═════ WORKING DATA

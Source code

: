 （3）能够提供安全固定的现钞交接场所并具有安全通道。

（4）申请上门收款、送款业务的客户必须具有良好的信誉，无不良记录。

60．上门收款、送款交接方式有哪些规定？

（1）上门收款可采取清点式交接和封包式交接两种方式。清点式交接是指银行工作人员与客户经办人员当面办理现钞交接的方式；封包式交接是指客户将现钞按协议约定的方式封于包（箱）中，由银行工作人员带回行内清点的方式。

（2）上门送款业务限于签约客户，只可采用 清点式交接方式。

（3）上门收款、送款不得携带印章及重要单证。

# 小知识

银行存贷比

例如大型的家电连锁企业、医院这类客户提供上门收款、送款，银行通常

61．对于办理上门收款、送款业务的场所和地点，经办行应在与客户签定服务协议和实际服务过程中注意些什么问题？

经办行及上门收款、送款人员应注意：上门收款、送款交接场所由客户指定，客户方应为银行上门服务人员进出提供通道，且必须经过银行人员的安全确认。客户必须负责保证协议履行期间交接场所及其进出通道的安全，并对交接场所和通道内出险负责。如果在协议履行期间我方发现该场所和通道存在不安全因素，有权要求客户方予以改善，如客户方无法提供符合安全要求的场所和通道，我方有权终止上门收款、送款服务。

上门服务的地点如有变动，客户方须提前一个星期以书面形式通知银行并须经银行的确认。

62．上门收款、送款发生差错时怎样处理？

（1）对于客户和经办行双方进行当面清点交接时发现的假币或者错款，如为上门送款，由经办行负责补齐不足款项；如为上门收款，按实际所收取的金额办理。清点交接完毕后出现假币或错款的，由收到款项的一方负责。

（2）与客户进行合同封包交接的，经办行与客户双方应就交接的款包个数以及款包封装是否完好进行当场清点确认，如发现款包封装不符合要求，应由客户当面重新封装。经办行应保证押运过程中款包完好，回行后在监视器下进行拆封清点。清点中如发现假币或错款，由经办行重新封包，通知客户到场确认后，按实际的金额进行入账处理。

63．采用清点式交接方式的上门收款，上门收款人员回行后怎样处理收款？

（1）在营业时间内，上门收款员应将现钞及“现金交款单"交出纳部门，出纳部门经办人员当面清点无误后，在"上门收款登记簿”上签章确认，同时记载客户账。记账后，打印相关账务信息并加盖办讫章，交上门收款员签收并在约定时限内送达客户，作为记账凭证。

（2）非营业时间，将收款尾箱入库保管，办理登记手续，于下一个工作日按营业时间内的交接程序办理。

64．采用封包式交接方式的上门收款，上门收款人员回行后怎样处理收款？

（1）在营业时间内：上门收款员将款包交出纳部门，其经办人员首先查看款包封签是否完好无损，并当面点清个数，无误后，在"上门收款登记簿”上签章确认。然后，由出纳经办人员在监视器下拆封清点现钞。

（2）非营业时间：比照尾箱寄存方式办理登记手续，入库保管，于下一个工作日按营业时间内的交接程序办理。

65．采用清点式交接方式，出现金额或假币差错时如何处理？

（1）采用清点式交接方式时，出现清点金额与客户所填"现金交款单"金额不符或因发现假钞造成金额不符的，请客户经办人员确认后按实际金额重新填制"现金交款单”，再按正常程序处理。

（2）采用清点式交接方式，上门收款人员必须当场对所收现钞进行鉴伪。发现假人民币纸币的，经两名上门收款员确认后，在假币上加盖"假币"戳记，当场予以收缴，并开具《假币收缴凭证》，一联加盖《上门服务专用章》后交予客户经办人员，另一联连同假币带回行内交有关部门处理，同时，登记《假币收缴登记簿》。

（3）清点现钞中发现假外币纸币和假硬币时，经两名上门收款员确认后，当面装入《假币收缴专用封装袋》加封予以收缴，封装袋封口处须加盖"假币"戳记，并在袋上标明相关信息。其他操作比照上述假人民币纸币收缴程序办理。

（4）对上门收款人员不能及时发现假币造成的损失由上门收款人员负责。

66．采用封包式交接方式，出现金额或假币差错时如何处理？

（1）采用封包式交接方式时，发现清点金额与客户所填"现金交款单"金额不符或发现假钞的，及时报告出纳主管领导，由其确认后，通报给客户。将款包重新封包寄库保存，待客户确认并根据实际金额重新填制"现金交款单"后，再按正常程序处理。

══════════

**WORK INSTRUCTIONS**
Apply a filter to the listing above so that only lines with "非营业时间" are kept, and copy those lines.

**ANSWER TO THIS EXERCISE**
（2）非营业时间，将收款尾箱入库保管，办理登记手续，于下一个工作日按营业时间内的交接程序办理。
（2）非营业时间：比照尾箱寄存方式办理登记手续，入库保管，于下一个工作日按营业时间内的交接程序办理。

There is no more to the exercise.